1.      Penemu huruf Braile
     Louis Braille dilahirkan pada 4 Januari 1809 di Coupvray, sebuah kota kecil di dekat Paris, Prancis. Beliau orang yang pertama kali memperkenalkan kode atau huruf braille yang digunakan untuk para tunaneta agar dapat membaca.
2.      Pengertian Anak Tunanetra
Dalam bidang pendidikan anak luar biasa, anak dengan gangguan penglihatan lebih akrab disebut anak tunanetra. Pengertian anak tunanetra tidak saja mereka yang buta, tetapi mencakup juga mereka yang mampu melihat tetapi terbatas sekali dan kurang dapat dimanfaatkan untuk kepentingan hidup sehari-hari terutama dalam belajar.
Jadi, anak-anak dengan kondisi penglihatan yang termasuk “setengah melihat”, “low vision”, atau rabun adalah bagian dari kelompok anak tunanetra. Dari uraian di atas, pengertian anak tunanetra adalah individu yang indera penglihatannya (kedua-duanya) tidak berfungsi sebagai saluran penerima informasi dalam kegiatan sehari-hari seperti halnya orang awas.

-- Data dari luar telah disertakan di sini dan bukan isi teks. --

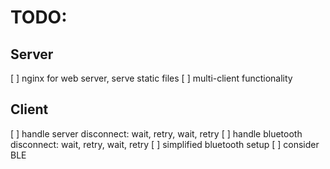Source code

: # TODO:

## Server

[ ] nginx for web server, serve static files
[ ] multi-client functionality

## Client

[ ] handle server disconnect: wait, retry, wait, retry
[ ] handle bluetooth disconnect: wait, retry, wait, retry
[ ] simplified bluetooth setup
[ ] consider BLE
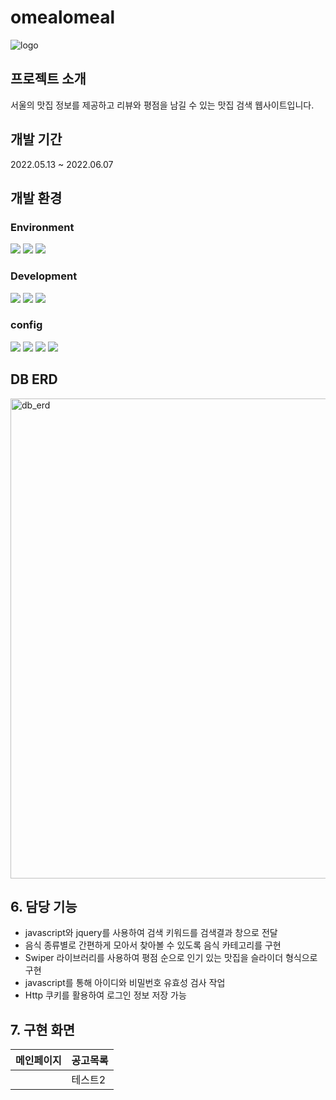  # omealomeal
![logo](https://user-images.githubusercontent.com/97607752/235604311-8f93057d-40d2-4b69-891a-42f74ff096ab.png)

  ## 프로젝트 소개
  서울의 맛집 정보를 제공하고 리뷰와 평점을 남길 수 있는 맛집 검색 웹사이트입니다.
  
  ## 개발 기간
  2022.05.13 ~ 2022.06.07
  
  ## 개발 환경
  ### Environment
  <img src="https://img.shields.io/badge/eclipse-003545?style=for-the-badge&logo=#2C2255&logoColor=white"> <img src="https://img.shields.io/badge/git-F05032?style=for-the-badge&logo=git&logoColor=white"> <img src="https://img.shields.io/badge/github-181717?style=for-the-badge&logo=github&logoColor=white">
  
  ### Development
<img src="https://img.shields.io/badge/java-007396?style=for-the-badge&logo=java&logoColor=white"> <img src="https://img.shields.io/badge/javascript-F7DF1E?style=for-the-badge&logo=javascript&logoColor=black"> <img src="https://img.shields.io/badge/jquery-0769AD?style=for-the-badge&logo=jquery&logoColor=white">
  
  ### config
  <img src="https://img.shields.io/badge/amazonaws-232F3E?style=for-the-badge&logo=amazonaws&logoColor=white"> <img src="https://img.shields.io/badge/apache tomcat-F8DC75?style=for-the-badge&logo=apachetomcat&logoColor=white"> <img src="https://img.shields.io/badge/mysql-4479A1?style=for-the-badge&logo=mysql&logoColor=white"> <img src="https://img.shields.io/badge/gradle-02303A?style=for-the-badge&logo=gradle&logoColor=white">
   
  ## DB ERD
  <img width="768" alt="db_erd" src="https://user-images.githubusercontent.com/97607752/234818032-d8e0c2da-2484-48cc-8ece-2defa69e9634.png">

  ## 6. 담당 기능
  - javascript와 jquery를 사용하여 검색 키워드를 검색결과 창으로 전달
  - 음식 종류별로 간편하게 모아서 찾아볼 수 있도록 음식 카테고리를 구현
  - Swiper 라이브러리를 사용하여 평점 순으로 인기 있는 맛집을 슬라이더 형식으로 구현
  - javascript를 통해 아이디와 비밀번호 유효성 검사 작업
  - Http 쿠키를 활용하여 로그인 정보 저장 가능
  
  ## 7. 구현 화면
  |메인페이지|공고목록|
|------|------|
| |테스트2|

3.      Cara Mengidentifikasi Anak Tunanetra

Anak-anak dengan ganguan penglihatan ini dapat dapat diketahui dalam kondisi berikut:
·         Ketajaman penglihatannya kurang dari ketajaman yang dimiliki orang dewasa.
·         Terjadi kekeruhan pada lensa mata atau terdapat cairan tertentu.
·         Posisi mata sulit dikendalikan oleh syaraf otak.
·         Terjadi kerusakan suasunan syaraf otak yang berhubungan dengan penglihatan.
Dari kondisi-kondisi di atas, pada umumnya yang digunakan sebagai patokan apakah seseorang anak termasuk tunanetra atau tidak ialah berdasarkan pada tingkat ketajaman penglihatannya. Untuk mengetahui ketunanetraan dapat digunakan suatu tes yang dikenal sebagai tes Snellen Card. Perlu ditegaskan bahwa anak dikatakan tunanetra bila ketajaman penglihatannya kurang dari 6/21. Artinya, berdasarkan tes, anak hanya mampu membaca huruf pada jarak 6 meter yang oleh awas dapat dibaca pada jarak 21 meter.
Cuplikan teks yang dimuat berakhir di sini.